La cuestión era dar con ellos.
– Jorge habrá ido a su casa. Su padre… ¡supongo!, le habrá perdonado. Rosselló no creo que haya querido ver a los suyos. Debe de estar en la fonda con Octavio.
Pilar retenía la mano de Mateo. Todos le miraban, a pesar de sentir que prolongar la escena era imprudente, que era preciso aprovechar aquel par de horas. Hasta que Matías Alvear ordenó a Pilar que saliera en busca de los dos falangistas.
Pilar obedeció y regresó con ellos -Jorge y Rosselló- y con el propio Octavio. Octavio también quería marcharse, aun cuando su novia le había asegurado que podían esconderse en lugar seguro.
Matías Alvear hizo un gesto dando a entender que los consideraba locos.
– ¡Estáis locos! ¿Dónde queréis ir cuatro hombres juntos? No llegaríais ni a diez kilómetros de aquí.
– Es verdad. Somos demasiados.
– Dividíos en dos grupos. Separados. De dos en dos.
Se convino así. Rosselló también conocía algo los caminos, o por lo menos, así lo dijo.
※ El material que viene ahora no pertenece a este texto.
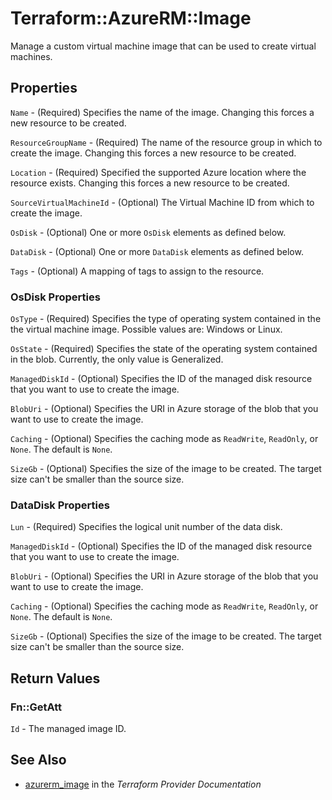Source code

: # Terraform::AzureRM::Image

Manage a custom virtual machine image that can be used to create virtual machines.

## Properties

`Name` - (Required) Specifies the name of the image. Changing this forces a new resource to be created.

`ResourceGroupName` - (Required) The name of the resource group in which to create the image. Changing this forces a new resource to be created.

`Location` - (Required) Specified the supported Azure location where the resource exists. Changing this forces a new resource to be created.

`SourceVirtualMachineId` - (Optional) The Virtual Machine ID from which to create the image.

`OsDisk` - (Optional) One or more `OsDisk` elements as defined below.

`DataDisk` - (Optional) One or more `DataDisk` elements as defined below.

`Tags` - (Optional) A mapping of tags to assign to the resource.

### OsDisk Properties

`OsType` - (Required) Specifies the type of operating system contained in the the virtual machine image. Possible values are: Windows or Linux.

`OsState` - (Required) Specifies the state of the operating system contained in the blob. Currently, the only value is Generalized.

`ManagedDiskId` - (Optional) Specifies the ID of the managed disk resource that you want to use to create the image.

`BlobUri` - (Optional) Specifies the URI in Azure storage of the blob that you want to use to create the image.

`Caching` - (Optional) Specifies the caching mode as `ReadWrite`, `ReadOnly`, or `None`. The default is `None`.

`SizeGb` - (Optional) Specifies the size of the image to be created. The target size can't be smaller than the source size.

### DataDisk Properties

`Lun` - (Required) Specifies the logical unit number of the data disk.

`ManagedDiskId` - (Optional) Specifies the ID of the managed disk resource that you want to use to create the image.

`BlobUri` - (Optional) Specifies the URI in Azure storage of the blob that you want to use to create the image.

`Caching` - (Optional) Specifies the caching mode as `ReadWrite`, `ReadOnly`, or `None`. The default is `None`.

`SizeGb` - (Optional) Specifies the size of the image to be created. The target size can't be smaller than the source size.


## Return Values

### Fn::GetAtt

`Id` - The managed image ID.

## See Also

* [azurerm_image](https://www.terraform.io/docs/providers/azurerm/r/image.html) in the _Terraform Provider Documentation_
Acompañaría a Octavio.
– ¿Y Roca, y los dos albañiles, y…?
Rosselló dijo: «Me parece que todos tienen la misma idea. ¡A ver si nos encontramos todos en Perpiñán!»
Pilar se desesperaba viendo que todo iba tan de prisa, y que la despedida había de efectuarse ante tanta gente. No podía manifestar lo que sentía. Volvió a abrazar a Mateo. Mateo le dio un beso en la frente. Uno y otro revivieron en un segundo los meses pasados juntos, la fidelidad que se habían jurado sus corazones.
– Volveré.
– ¡No, no, no volverás!
La respetuosa actitud de los demás violentaba la escena.
Por fin Mateo se separó de Pilar y acercándose a Carmen Elgazu le pidió que le diera un beso. Ella se lo dio y le colgó una medalla. Estaba emocionada. Mientras duró la discusión les había preparado una buena merienda a cada uno. Cuatro paquetes.
Matías les preguntó:
– ¿Hay alguno que no tenga dinero…?
Rosselló. Rosselló no tenía un céntimo.
– Espera un momento. -Matías entró en su cuarto y salió con cien pesetas-. No puedo darte más.
Rosselló se lo agradeció.
Salieron uno a uno, con intervalos de diez minutos. El primero que salió fue Jorge. Las parejas se formarían a la salida de la ciudad. Tomaron la dirección de la Dehesa, carretera adelante… Pilar murmuró desde el balcón: «Que Dios os bendiga…» Y luego fue a su cuarto y se desplomó sobre la cama.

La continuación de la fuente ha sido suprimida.